A Microinjeção Intracitoplasmática de Espermatozoide (ICSI), é um processo muito semelhante à FIV, difere fundamentalmente na técnica utilizada para a fecundação dos ovócitos. Neste caso é selecionado um espermatozoide para injeção direta no ovócito (microinjeção).
Atualmente, no Hospital de Guimarães não há lista de espera para IIU e a lista de espera para FIV e ICSI é de um ano. Mesmo assim, Sofia Dantas olha para o copo meio cheio. Afinal, o ano de 2020 implicou que o Centro estivesse parado durante bastante tempo, devido às medidas sanitárias para conter a pandemia, “ainda assim conseguimos manter o mesmo tempo de espera”.
Em Portugal, em 2017, segundo o Relatório da Atividade, do Conselho Nacional de PMA, 3,2% dos nascimentos ocorreram com recurso a técnicas de PMA. É possível que, em 2021, nasçam menos alguns bebés. Mesmo assim, de acordo com as guidelines internacionais, os menos de 5.000 ciclos de tratamento por milhão de habitantes que se fazem em Portugal (nos centros públicos), estão muito abaixo dos 15.000 recomendados.
Acontece que os Centros públicos nacionais estão no limite. “Todos os Centros precisavam de investimento, para poderem aumentar a sua capacidade de resposta”, avalia Sofia Dantas.
Apesar das dificuldades geradas pela pandemia, no último ano, o Hospital de Guimarães fez investimentos importantes no Centro de PMA. Foram instaladas duas incubadoras novas, um microscópio para microinjeção e um ecógrafo.
Guardar células reprodutivas
A criopreservação de células reprodutivas é um aspeto menos conhecido do trabalho do Centro de PMA. No entanto, este trabalho ganhou muita importância, “nos últimos três a quatro anos”, para ajudar os doentes com problemas oncológicos.
“Os doentes oncológicos com indicação para fazer tratamentos que vão interferir na sua capacidade reprodutiva – radioterapia, quimioterapia, cirurgia -, antes do tratamento, fazem a criopreservação dos seus gametas aqui”. É um trabalho imediato, neste caso não pode haver listas de espera.
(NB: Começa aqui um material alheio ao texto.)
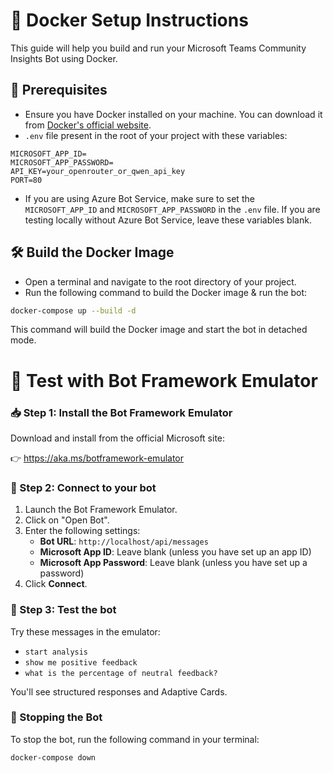 # 🐳 Docker Setup Instructions

This guide will help you build and run your Microsoft Teams Community Insights Bot using Docker.


## 📁 Prerequisites

- Ensure you have Docker installed on your machine. You can download it from [Docker's official website](https://www.docker.com/get-started).
- `.env` file present in the root of your project with these variables:

```env
MICROSOFT_APP_ID=
MICROSOFT_APP_PASSWORD=
API_KEY=your_openrouter_or_qwen_api_key
PORT=80
```

- If you are using Azure Bot Service, make sure to set the `MICROSOFT_APP_ID` and `MICROSOFT_APP_PASSWORD` in the `.env` file. If you are testing locally without Azure Bot Service, leave these variables blank.

## 🛠️ Build the Docker Image

- Open a terminal and navigate to the root directory of your project.
- Run the following command to build the Docker image & run the bot:

```bash
docker-compose up --build -d
```

This command will build the Docker image and start the bot in detached mode.

# 🧪 Test with Bot Framework Emulator

### 📥 Step 1: Install the Bot Framework Emulator

Download and install from the official Microsoft site:

👉 <https://aka.ms/botframework-emulator>

### 📡 Step 2: Connect to your bot

1. Launch the Bot Framework Emulator.
2. Click on "Open Bot".
3. Enter the following settings:
   - **Bot URL**: `http://localhost/api/messages`
   - **Microsoft App ID**: Leave blank (unless you have set up an app ID)
   - **Microsoft App Password**: Leave blank (unless you have set up a password)
4. Click **Connect**.

### 💬 Step 3: Test the bot

Try these messages in the emulator:

- `start analysis`
- `show me positive feedback`
- `what is the percentage of neutral feedback?`

You'll see structured responses and Adaptive Cards.

### 🧹 Stopping the Bot

To stop the bot, run the following command in your terminal:

```bash
docker-compose down
```
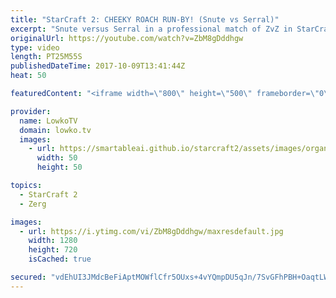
 ```yaml
---
title: "StarCraft 2: CHEEKY ROACH RUN-BY! (Snute vs Serral)"
excerpt: "Snute versus Serral in a professional match of ZvZ in StarCraft 2. Subscribe for more videos: http://lowko.tv/youtube Professional best-of-7: https://goo.gl/cLp2ev  An awesome match of high level Zerg vs Zerg. Zerg vs Zerg is often times considered to be one the hardest match-ups in the game. A slight"
originalUrl: https://youtube.com/watch?v=ZbM8gDddhgw
type: video
length: PT25M55S
publishedDateTime: 2017-10-09T13:41:44Z
heat: 50

featuredContent: "<iframe width=\"800\" height=\"500\" frameborder=\"0\" src=\"https://www.youtube.com/embed/ZbM8gDddhgw\" allow=\"accelerometer; autoplay; encrypted-media; gyroscope; picture-in-picture\" allowfullscreen></iframe>"

provider:
  name: LowkoTV
  domain: lowko.tv
  images:
    - url: https://smartableai.github.io/starcraft2/assets/images/organizations/lowko.tv-50x50.jpg
      width: 50
      height: 50

topics:
  - StarCraft 2
  - Zerg

images:
  - url: https://i.ytimg.com/vi/ZbM8gDddhgw/maxresdefault.jpg
    width: 1280
    height: 720
    isCached: true

secured: "vdEhUI3JMdcBeFiAptMOWflCfr5OUxs+4vYQmpDU5qJn/7SvGFhPBH+OaqtLWZj97TTcIpTrYvTXV8sZJQkmlJT5t74zz9MGBr74cAWijyMvy2hLPmRJZAlILhcDzm/tJQKHt3xQ0aFS5xD/QDwkKPzrwoMkTd6jumgoLvAUfr/kGSzyp05wcv8pHFAKCRUhX3+oVTBib12K15snfOh6UuyUsA6ush7g5CfGNMXj3gVjLL7VBQLy3WSXiSeAWCnI677EthDGm9fvTPs1Wyfs57++TLosAv/aZ2UfevtSzR3joq7Hh8Gln4W497x7f4Y5LgCiEQt74OjV7VnyEiYSwEmTWnr9Ee5RfAlJss/S8pSx0qFfx3eOcse7ZgcicrWT96CxflWBGuq40b2xqsVHtfdXvkb96OqtftJXJXoq4tI=;McXDT49vgIxXVvl4WyPq7w=="
---
```



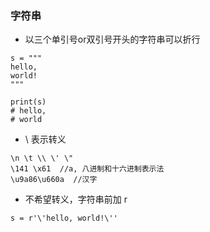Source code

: ### 字符串
- 以三个单引号or双引号开头的字符串可以折行
```
s = """
hello, 
world!
"""

print(s)
# hello,
# world
```
- \ 表示转义
```
\n \t \\ \' \"
\141 \x61  //a, 八进制和十六进制表示法
\u9a86\u660a  //汉字
```
- 不希望转义，字符串前加 r
```
s = r'\'hello, world!\''
```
O Hospital de Guimarães recebe doentes, nestas condições, vindos de Braga e Famalicão.
O processo está cada vez melhor
As gravidezes múltiplas são muitas vezes associadas às técnicas de PMA. Se no passado era vulgar transferir vários embriões, para aumentar a taxa de sucesso, hoje, essa é uma situação a evitar. “Nós aqui, nestes anos todos, tivemos duas gravidezes triplas. Já nem fazemos transferência de três embriões. Preferencialmente fazemos a transferência de um embrião”, assegura Sofia Dantas.
Imagine um futuro em que algumas doenças geneticamente transmissíveis desaparecem. Para aquelas doenças em que já se identificou o gene em causa isso é possível. A técnica consiste em fazer uma biopsia aos embriões, antes de serem transferidos para a mulher, o estudo permite averiguar quais é que não têm a doença. Aqui em Portugal, só no Hospital de São João é que é possível, mas já não é ficção científica.
Sofia Dantas e a embriologista Rita Ramalho já perderam a conta às “Sofias” e “Ritas” que encontram na rua, anos depois da família ter passado pelo Centro. Apesar de o trabalho desta equipa estar concluído, no dia em que se verifica que a mulher está gravida, os laços são difíceis de quebrar. “Mesmo que a taxa de sucesso seja de 40%, isso significa que 60% não engravida e por vezes encaixar este insucesso nas vidas não é fácil”, pondera a médica.
Quando há sucesso, é preciso arranjar mais espaço na parede do consultório para as fotografias que se vão acumulando.